Fourteen-year-old Sophronia is the bane of her mother’s existence. Sophronia is more interested in dismantling clocks and climbing trees than proper etiquette at tea–and god forbid anyone see her atrocious curtsy. Mrs. Temminnick is desperate for her daughter to become a proper lady. She enrolls Sophronia in Mademoiselle Geraldine’s Finishing Academy for Young Ladies of Quality.

But little do Sophronia or her mother know that this is a school where ingenious young girls learn to finish, all right – but it’s a different kind of finishing. Mademoiselle Geraldine’s certainly trains young ladies in the finer arts of dance, dress, and etiquette, but also in the other kinds of finishing: the fine arts of death, diversion, deceit, espionage, and the modern weaponries. Sophronia and her friends are going to have a rousing first year at school.

You can read an excerpt here.


From the most absurdly British surnames imaginable (alas, dear Cumberbatch, I fear you’ve been dethroned) to the many classes in The PROPER Way to Do Away With Someone, this book is patented Gail Carriger, through and through – that is to say, impeccably dressed tongue-in-cheek ridiculousness, also known as sheer fun.

Now yes, this series does take place in the same world as The Parasol Protectorate (i.e. a steampunky, paranormal alt Victorian London), albeit a few decades earlier, but fear not, neophytes, this series works perfectly well as an entree, which is to say, no previous knowledge required to enjoy (though there are admittedly some rather delightful Easter eggs for those in the know). But if you haven’t read Gail Carriger before, well, you’re in for a treat. Her patented brand of witty romp is entirely her own, and the ways in which she riffs off and plays on the mannerisms and social mores of Proper Society are endlessly amusing.
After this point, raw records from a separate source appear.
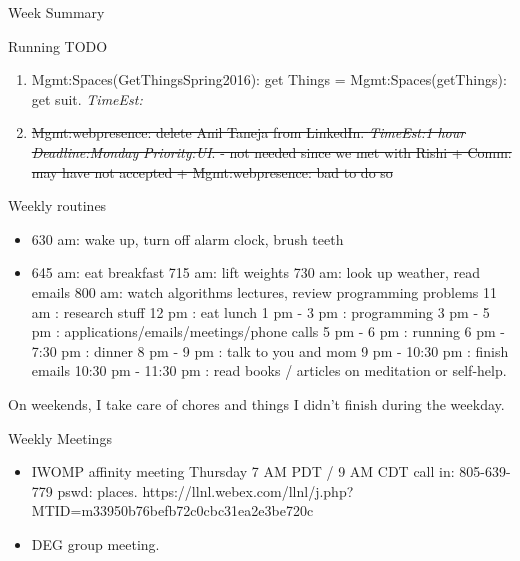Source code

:\documentclass[serif, mathserif, final]{beamer}
\newcommand{\doneTask}[1]{\tiny \item \tiny \sout{#1}}
\newcommand{\te}[1]{\textit{TimeEst:}\textit{#1}}
\newcommand{\dl}[1]{\textit{Deadline:}\textit{#1}}
\newcommand{\pr}[1]{\textit{Priority:}\textit{#1}}
\begin{document}
\begin{frame}
\begin{columns}
\begin{column}{0.5\linewidth}
\begin{block}{Week Summary}
\begin{block}{Running TODO}
\begin{enumerate}
      \item \tiny Mgmt:Spaces(GetThingsSpring2016): get Things =
        Mgmt:Spaces(getThings): get suit. \te{}
 
      \doneTask{Mgmt:webpresence: delete Anil Taneja from
        LinkedIn. \te{1 hour} \dl{Monday} \pr{UI}. - not needed since
        we met with Rishi  + Comm: may have not accepted +
        Mgmt:webpresence: bad to do so} 


        \end{enumerate}
      \end{block}

      
      \begin{block}{Weekly routines} 
        \begin{itemize}
          \tiny \item \tiny 630 am: wake up, turn off alarm clock, brush teeth
        \item \tiny 645 am: eat breakfast
          715 am: lift weights
          730 am: look up weather, read emails
          800 am: watch algorithms lectures, review programming problems
          11 am : research stuff
          12 pm : eat lunch
          1 pm - 3 pm : programming
          3 pm - 5 pm : applications/emails/meetings/phone calls
          5 pm  - 6 pm : running
          6 pm  - 7:30 pm : dinner
          8 pm - 9 pm : talk to you and mom
          9 pm - 10:30 pm : finish emails
          10:30 pm - 11:30 pm : read books / articles on meditation or self-help.
        \end{itemize}         
        On weekends, I take care of chores and things I didn't finish during
        the weekday. 
      \end{block} 
      
      \begin{block}{Weekly Meetings}
        \begin{itemize} 
        \item \tiny IWOMP affinity meeting Thursday 7 AM PDT / 9 AM
          CDT call in: 805-639-779 pswd: places. 
          https://llnl.webex.com/llnl/j.php?MTID=m33950b76befb72c0cbc31ea2e3be720c  
        \item \tiny DEG group meeting.  
        \end{itemize}




\end{block}
\end{block}
\end{column}
\end{columns}
\end{frame}
\end{document}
However to the established fans, I will say this – to state the ridiculously obvious, this story (as Gail Carriger’s first YA) is clearly intended for a younger audience, and as such it’s generally a broader kind of story than what Ms. Carriger has done before. The ridiculousness is a bit more ridiculous, and the romping at times leans a bit towards the cartoony – particularly with the Evil Genius School, Evil League of Evil, etc – and while it’s certainly all good fun, I did at times find myself reaching for and not quite finding a bit more to it all, particularly in terms of the plot and coming-of-age arc. With the plotting, well, when one reads about a spy/assassin school, one tends to expect double agents and crosses, betrayals and shocking reveals – and so I kept waiting for a major twist or turn, cheerfully anticipating what it could be – and instead this book turned out to be more of an adventure yarn (think Indiana Jones). I enjoyed the action, to be sure, and the delightful originality of Gail Carriger’s brain continues to astound, but at its bones this is just a very straightforward, action serial kind of story, and I was hoping for just a bit more. And as for the coming of age side of the proceedings, well, Sophronia remains delightfully irrepressible from start to finish, but once again I found myself waiting for something – in this case, a moment of true vulnerability, a crack or emotional upheaval, some kind of emotional payoff to her at last finding her place in the world – and again, it just never quite came about. So much as I enjoyed Sophronia’s growing horror at her own burgeoning fashion sense, I just kept wishing for a bit…more.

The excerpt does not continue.